- _TASK DETAILS_
Count how many lines below contain the word "afkrydsningsfeltet", then give that number alone.

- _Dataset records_

◇ ◇ ◇ ◇ ◇ ◇ ◇

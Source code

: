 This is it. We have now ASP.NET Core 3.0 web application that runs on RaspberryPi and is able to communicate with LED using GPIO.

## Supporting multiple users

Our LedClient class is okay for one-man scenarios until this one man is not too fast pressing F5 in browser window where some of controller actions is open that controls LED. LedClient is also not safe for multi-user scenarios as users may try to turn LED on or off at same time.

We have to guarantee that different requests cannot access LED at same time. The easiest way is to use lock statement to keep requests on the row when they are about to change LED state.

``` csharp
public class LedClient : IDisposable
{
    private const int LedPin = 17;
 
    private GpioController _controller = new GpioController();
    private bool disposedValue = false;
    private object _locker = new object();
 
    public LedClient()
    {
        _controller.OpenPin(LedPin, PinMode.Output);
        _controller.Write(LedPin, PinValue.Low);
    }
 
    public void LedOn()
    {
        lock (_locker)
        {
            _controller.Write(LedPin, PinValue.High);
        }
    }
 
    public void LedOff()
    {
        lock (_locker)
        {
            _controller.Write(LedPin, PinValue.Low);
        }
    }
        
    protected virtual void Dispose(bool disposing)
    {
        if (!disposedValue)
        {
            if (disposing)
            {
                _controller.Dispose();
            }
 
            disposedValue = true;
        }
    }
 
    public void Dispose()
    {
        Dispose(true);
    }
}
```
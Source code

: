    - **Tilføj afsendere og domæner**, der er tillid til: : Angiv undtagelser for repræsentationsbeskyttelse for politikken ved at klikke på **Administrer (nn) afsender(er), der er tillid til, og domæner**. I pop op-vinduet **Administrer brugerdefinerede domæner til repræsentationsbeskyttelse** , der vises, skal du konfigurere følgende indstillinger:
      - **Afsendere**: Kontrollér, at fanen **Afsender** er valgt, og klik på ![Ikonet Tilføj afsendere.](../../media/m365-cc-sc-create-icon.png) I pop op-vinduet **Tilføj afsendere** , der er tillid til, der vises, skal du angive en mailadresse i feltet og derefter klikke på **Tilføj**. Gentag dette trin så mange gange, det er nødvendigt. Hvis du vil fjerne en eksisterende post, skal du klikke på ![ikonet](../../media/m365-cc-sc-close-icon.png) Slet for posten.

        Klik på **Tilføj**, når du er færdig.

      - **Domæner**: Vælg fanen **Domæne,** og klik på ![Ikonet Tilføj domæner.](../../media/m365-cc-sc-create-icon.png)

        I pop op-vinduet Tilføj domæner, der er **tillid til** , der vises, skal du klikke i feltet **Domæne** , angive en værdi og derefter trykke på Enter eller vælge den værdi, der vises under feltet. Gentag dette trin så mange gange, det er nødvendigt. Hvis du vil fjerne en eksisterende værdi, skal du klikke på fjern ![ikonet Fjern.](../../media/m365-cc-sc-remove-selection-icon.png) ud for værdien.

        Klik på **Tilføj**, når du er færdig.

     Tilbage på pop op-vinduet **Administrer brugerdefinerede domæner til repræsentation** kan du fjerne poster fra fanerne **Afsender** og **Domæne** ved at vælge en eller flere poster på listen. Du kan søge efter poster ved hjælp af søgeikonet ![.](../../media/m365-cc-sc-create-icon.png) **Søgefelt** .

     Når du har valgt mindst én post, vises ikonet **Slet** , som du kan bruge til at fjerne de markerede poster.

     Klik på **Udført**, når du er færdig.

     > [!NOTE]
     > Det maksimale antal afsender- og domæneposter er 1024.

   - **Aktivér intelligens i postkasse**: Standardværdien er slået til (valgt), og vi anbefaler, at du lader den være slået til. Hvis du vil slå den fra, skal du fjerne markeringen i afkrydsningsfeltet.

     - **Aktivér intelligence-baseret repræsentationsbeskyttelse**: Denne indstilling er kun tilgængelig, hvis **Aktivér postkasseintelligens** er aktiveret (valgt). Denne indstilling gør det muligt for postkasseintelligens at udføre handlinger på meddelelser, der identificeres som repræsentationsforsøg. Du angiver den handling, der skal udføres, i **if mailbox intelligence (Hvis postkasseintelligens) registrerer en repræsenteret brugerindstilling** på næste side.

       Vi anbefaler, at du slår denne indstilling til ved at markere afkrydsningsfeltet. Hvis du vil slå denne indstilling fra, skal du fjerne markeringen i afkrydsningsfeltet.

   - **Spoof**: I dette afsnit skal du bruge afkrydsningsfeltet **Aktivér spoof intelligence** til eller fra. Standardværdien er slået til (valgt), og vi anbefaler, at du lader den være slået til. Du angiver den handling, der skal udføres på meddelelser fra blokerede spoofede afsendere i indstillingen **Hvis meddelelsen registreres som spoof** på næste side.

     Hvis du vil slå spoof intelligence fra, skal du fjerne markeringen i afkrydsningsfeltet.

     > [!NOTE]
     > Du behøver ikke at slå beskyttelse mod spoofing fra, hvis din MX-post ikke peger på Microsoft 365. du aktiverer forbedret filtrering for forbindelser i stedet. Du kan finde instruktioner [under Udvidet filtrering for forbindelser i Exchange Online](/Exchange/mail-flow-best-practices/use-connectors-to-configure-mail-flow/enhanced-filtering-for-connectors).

◇ ◇ ◇ ◇ ◇ ◇ ◇

- _EXERCISE RESULT_
4